Bab 28, Tak Bisa Lagi Sama

672 123 10
                                    

Mungkin hariku berjalan seperti biasa. Tapi aku tahu ada yang tidak akan pernah sama lagi.

Ada rindu yang tercekat, ada hasrat yang tersesat, ada mau yang tersumbat.

Dan aku harus bertahan hidup dengan semua itu. Sampai entah kapan. Mungkin sampai aku mati. Aku tak punya ide bagaimana mengubah isi kepala Ibu.

Aku tahu dia tidak akan memulai chat. Dia menunggu aku. Bukan dia tak ada inisiatif, dia hanya mencari aman saja. Kalau aku memulai chat artinya kondisi sudah aman. Dia memang tidak mengatakan itu, tapi dari betapa cepatnya dia merespons chat-ku, aku tahu, dia selalu menunggu. Dan dia selalu mengingatkan aku untuk clear chat ketika kami akan mengakhiri sesi chat hari itu. Sampai akhirnya aku jengah, kuberikan password agar dia yang membersihkan untukku. Dia hanya memberiku emo tertawa berguling-guling saja.

Tapi besok siangnya seorang kurir datang membawa paket yang tidak pernah kupesan. Nama dan alamat jelas untukku. Entah firasat atau apa namanya, aku merasa harus sendiri saja membuka paket ini.

Sebuah ponsel dengan merk dan jenis dan warna yang sama persis dengan yang kupakai. Sudah terpasang pelindungnya. Dan sebuah pelindung yang sangat identik dengan yang terpasang di ponsel itu. Layar berkedip dan aku hanya terbahak ketika melihat nama dan wajahnya di sana.

"Mo."

"Ya."

"Ganti cover HP kamu yang lama pakai yang ini ya."

"Iya."

"HP ini nggak usah dibawa-bawa. Nyalain kalau kamu mau chat aku aja."

"Iya."

"Aku sudah bikin akun pribadi buat kamu. Aku sudah install WA, Telegram. Kamu tinggal pakai aja."

"Iya."

"Nggak perlu clear chat lagi."

"Iya."

"Nanti malam seperti biasa. Di HP ini aja."

"Iya."

"Bye, Mo."

"Bye, Shaq."

Sambungan terputus dan aku langsung memeriksa ponsel itu. (Ingin) tertawa terbahak melihat nama akun buatannya. Semua sama.

Jolie Rajendra.

Masih terkekeh, segera kukerjakan instruksinya. Dan ponsel ini menjadi ponsel kembar siam yang sudah selesai operasi pemisahan.

Aku tetap harus hati-hati, salah bawa ponsel bisa berarti neraka. Tapi kupatuhi instruksinya. Kumatikan ponsel baru, kumasukkan ke nakas, kukunci nakasnya, kusembunyikan kuncinya. Dua hal terakhir tidak pernah kulakukan sebelumnya.

Menurutku, satu masalah selesai. Tapi itu bukan inti masalah kami. Inti masalah tetap kami biarkan tergantung sampai sebulan ini.
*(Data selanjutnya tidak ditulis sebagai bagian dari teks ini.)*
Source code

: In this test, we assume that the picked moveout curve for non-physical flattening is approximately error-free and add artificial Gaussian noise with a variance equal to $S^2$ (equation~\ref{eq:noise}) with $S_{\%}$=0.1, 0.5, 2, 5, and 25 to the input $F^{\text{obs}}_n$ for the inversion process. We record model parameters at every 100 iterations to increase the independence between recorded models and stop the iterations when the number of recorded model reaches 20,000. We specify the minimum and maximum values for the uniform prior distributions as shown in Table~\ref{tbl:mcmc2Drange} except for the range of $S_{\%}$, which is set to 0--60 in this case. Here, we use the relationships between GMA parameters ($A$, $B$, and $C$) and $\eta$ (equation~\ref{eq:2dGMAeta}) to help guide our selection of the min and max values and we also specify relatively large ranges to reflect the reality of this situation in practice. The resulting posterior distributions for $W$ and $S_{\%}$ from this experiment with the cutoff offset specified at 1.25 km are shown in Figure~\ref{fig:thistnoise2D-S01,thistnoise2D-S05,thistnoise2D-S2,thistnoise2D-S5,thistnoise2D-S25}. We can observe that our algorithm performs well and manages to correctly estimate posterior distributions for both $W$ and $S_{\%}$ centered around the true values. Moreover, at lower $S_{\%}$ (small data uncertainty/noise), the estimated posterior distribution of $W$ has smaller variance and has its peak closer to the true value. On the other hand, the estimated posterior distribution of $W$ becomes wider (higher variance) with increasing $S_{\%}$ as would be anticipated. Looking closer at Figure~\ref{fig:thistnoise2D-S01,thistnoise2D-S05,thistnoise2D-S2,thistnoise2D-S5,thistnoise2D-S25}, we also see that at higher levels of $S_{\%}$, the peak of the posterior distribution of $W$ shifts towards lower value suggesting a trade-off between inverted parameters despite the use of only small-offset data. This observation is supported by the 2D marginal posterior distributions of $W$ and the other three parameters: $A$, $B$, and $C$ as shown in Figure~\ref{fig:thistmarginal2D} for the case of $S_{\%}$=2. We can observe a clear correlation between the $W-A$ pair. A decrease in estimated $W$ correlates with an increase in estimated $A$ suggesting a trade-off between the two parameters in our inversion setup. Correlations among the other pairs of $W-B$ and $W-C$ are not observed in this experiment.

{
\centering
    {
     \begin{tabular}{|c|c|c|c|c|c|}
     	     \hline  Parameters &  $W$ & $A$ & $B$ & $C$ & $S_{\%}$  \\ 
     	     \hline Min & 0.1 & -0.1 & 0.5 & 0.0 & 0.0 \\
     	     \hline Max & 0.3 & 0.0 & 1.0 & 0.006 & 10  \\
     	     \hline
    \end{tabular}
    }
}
Masalah yang membuatku sering tak bisa tidur. Seperti semalam. Tidak sekejap pun aku berhasil tidur. Mataku total terbuka lebar dan menghabiskan malam bergulang-guling gelisah. Paginya, aku merasa ingin melarikan diri. Aku tak sanggup menjaga wajah ini tetap baik-baik saja. Begitu Ibu ke toko, aku pun pergi.
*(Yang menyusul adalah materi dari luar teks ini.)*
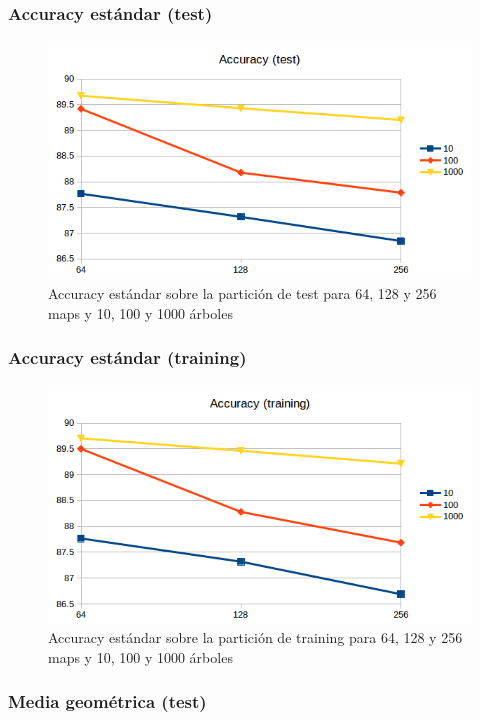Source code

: \subsubsection{Accuracy estándar (test)}

\begin{figure}[H]
	\centering
	\includegraphics[width=12cm]{img/accuracy-test}
	\caption{Accuracy estándar sobre la partición de test para 64, 128 y 256 maps y 10, 100 y 1000 árboles}
	\label{fig:accuracy-test}
\end{figure}

\subsubsection{Accuracy estándar (training)}

\begin{figure}[H]
	\centering
	\includegraphics[width=12cm]{img/accuracy-training}
	\caption{Accuracy estándar sobre la partición de training para 64, 128 y 256 maps y 10, 100 y 1000 árboles}
	\label{fig:accuracy-training}
\end{figure}

\subsubsection{Media geométrica (test)}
Sebenarnya, aku ingin ke tempat umum. Kebun Raya misalnya. Sambil mengingat sebuah kisah di sana bersamanya. Tapi kantuk mulai menyerang. Dan tempat melarungkan kesadaran yang aku ingat hanya tempat tidur Shaq. Seketika itu juga aku menentukan tujuan. Tanpa memberi kabar terlebih dahulu, aku sampai dan langsung berlaku di sana seperti akulah pemilik tempat itu.
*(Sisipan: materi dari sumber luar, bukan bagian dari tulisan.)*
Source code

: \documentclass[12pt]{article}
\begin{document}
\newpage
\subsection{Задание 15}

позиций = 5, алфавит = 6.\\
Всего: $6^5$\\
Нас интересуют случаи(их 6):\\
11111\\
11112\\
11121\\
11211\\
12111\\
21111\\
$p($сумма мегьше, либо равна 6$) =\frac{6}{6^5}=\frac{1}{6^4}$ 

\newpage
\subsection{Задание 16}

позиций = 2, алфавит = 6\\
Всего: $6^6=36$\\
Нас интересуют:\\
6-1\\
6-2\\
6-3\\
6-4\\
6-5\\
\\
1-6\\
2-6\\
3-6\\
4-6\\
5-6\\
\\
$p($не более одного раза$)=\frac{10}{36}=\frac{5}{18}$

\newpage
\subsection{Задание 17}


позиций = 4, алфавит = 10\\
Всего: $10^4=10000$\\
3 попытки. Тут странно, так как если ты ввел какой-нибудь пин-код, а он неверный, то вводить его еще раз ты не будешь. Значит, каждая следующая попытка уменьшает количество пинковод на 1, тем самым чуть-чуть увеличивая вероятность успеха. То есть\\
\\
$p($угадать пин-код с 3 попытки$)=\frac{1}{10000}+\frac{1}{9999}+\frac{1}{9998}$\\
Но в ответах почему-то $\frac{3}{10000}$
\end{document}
Aku langsung menuju kamarnya. Tak peduli kamarnya masih berantakan, aku hanya menutup rapat tirainya saja dan menyambar remote AC. Lalu langsung menjatuhkan bokongku terduduk di ranjang. Ketidakberadaan dia membuat aku semakin bebas. Tapi berada di sini, dengan semua hal tentang dia mengitari aku, membuat rindu semakin terasa. Aku hanya bisa memeluk bantalnya saja. Yang sangat beraroma dia. Aku ingin menangis, dan aku menangis. Aku membiarkan bantal itu basah air mataku. Memeluk bantal itu, aku menjatuhkan tubuhku dan tanpa sadar aku tertidur.